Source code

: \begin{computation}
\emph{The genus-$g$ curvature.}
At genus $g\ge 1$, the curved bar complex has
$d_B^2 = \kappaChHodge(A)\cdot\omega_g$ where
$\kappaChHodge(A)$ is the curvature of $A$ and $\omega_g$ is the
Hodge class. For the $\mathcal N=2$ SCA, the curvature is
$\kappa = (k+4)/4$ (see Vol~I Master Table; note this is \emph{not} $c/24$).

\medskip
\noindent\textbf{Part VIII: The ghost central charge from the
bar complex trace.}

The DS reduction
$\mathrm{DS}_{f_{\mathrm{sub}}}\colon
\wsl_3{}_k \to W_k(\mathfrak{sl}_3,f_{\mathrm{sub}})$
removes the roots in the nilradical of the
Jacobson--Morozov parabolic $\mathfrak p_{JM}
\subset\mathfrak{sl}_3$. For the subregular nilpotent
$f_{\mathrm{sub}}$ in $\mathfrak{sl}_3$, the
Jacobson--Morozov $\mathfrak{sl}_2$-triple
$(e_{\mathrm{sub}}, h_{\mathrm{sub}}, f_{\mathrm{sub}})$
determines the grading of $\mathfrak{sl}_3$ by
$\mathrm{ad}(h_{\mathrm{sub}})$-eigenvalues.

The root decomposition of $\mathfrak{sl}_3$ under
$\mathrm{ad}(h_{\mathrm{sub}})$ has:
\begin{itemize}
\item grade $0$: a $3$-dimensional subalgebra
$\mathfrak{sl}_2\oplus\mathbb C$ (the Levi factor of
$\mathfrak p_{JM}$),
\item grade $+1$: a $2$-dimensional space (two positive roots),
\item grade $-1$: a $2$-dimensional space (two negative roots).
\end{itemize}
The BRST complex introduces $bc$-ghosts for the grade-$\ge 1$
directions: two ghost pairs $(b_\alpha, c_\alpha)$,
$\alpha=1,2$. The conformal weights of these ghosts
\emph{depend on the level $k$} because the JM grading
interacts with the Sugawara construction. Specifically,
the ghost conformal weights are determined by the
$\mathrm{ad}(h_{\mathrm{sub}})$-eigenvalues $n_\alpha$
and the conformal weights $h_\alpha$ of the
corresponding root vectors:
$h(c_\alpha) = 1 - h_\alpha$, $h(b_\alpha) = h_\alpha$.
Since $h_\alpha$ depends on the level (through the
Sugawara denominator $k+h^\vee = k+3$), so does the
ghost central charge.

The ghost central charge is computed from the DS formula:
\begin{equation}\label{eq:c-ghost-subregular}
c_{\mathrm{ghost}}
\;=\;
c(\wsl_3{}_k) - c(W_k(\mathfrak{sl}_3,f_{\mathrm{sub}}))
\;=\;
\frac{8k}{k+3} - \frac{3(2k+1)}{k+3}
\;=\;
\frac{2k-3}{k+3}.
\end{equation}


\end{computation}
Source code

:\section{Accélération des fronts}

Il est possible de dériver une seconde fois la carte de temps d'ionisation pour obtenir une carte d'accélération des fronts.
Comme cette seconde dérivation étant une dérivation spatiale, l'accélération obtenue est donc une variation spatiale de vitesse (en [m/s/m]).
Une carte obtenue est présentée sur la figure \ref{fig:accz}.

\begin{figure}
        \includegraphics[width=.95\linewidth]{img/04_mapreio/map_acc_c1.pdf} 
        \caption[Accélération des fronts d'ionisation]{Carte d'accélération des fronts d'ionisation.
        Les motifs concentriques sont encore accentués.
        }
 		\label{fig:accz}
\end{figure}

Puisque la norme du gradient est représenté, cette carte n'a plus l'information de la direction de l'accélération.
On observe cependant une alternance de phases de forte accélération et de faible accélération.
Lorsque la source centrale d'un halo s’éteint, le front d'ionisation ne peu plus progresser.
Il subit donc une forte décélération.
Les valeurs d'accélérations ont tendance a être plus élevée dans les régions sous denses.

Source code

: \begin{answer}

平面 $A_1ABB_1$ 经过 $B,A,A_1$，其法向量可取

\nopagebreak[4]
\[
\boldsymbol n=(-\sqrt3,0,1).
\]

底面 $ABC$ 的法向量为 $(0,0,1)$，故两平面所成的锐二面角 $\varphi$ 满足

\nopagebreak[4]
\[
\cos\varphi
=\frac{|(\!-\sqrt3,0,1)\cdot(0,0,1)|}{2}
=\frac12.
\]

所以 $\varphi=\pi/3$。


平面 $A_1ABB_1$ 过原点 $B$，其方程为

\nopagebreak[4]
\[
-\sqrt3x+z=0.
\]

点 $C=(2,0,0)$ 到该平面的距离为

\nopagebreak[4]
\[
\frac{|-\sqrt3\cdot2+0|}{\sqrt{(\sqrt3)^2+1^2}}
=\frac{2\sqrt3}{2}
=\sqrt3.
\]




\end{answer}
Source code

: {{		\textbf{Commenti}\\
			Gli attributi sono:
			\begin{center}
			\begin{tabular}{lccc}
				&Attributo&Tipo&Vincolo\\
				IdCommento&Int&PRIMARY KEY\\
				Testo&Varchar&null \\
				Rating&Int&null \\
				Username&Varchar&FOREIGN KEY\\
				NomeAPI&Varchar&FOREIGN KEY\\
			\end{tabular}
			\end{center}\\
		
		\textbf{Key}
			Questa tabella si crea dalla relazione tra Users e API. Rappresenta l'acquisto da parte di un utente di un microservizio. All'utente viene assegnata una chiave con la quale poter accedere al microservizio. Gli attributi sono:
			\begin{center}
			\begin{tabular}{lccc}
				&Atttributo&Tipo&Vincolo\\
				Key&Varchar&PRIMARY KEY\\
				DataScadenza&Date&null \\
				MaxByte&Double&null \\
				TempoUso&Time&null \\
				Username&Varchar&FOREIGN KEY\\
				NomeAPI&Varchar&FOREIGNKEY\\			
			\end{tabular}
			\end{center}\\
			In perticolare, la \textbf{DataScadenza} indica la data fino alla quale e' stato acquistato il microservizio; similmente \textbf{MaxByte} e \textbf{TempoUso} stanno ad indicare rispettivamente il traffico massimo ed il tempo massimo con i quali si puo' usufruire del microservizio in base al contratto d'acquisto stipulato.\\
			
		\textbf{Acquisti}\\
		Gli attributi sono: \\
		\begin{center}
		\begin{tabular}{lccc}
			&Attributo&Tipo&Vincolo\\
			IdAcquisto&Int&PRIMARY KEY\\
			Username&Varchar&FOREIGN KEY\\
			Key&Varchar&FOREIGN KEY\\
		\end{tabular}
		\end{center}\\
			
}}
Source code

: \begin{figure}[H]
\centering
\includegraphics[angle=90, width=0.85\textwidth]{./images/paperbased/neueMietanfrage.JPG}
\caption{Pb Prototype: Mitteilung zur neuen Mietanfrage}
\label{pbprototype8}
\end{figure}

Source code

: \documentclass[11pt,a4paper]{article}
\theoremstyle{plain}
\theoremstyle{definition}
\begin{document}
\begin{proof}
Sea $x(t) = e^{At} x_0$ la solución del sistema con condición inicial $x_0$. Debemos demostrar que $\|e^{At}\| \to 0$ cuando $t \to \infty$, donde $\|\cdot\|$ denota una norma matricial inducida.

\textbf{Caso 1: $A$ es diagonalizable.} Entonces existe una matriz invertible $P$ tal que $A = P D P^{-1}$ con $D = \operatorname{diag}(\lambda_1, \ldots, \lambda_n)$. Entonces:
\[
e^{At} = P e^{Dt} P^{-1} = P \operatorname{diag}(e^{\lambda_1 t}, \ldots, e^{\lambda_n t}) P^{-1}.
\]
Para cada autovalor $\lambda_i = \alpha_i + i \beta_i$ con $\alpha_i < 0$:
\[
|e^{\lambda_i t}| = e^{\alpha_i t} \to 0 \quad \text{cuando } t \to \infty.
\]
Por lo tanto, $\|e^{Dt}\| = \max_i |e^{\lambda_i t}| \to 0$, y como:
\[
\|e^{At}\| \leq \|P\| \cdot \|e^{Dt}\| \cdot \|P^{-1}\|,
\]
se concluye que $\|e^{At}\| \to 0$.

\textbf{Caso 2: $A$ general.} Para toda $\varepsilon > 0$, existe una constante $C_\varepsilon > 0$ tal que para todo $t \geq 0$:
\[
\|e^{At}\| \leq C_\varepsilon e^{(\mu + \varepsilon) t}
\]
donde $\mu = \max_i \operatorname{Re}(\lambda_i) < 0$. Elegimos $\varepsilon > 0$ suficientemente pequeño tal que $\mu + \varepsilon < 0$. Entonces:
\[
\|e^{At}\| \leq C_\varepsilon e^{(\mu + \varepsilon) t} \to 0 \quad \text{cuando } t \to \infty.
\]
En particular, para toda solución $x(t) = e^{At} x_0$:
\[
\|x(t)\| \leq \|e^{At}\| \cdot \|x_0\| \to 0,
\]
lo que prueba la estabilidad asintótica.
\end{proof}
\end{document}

——————

Find the lines that mention "accz" in the entries and show them.

• WRITTEN ANSWER:
Une carte obtenue est présentée sur la figure \ref{fig:accz}.
 		\label{fig:accz}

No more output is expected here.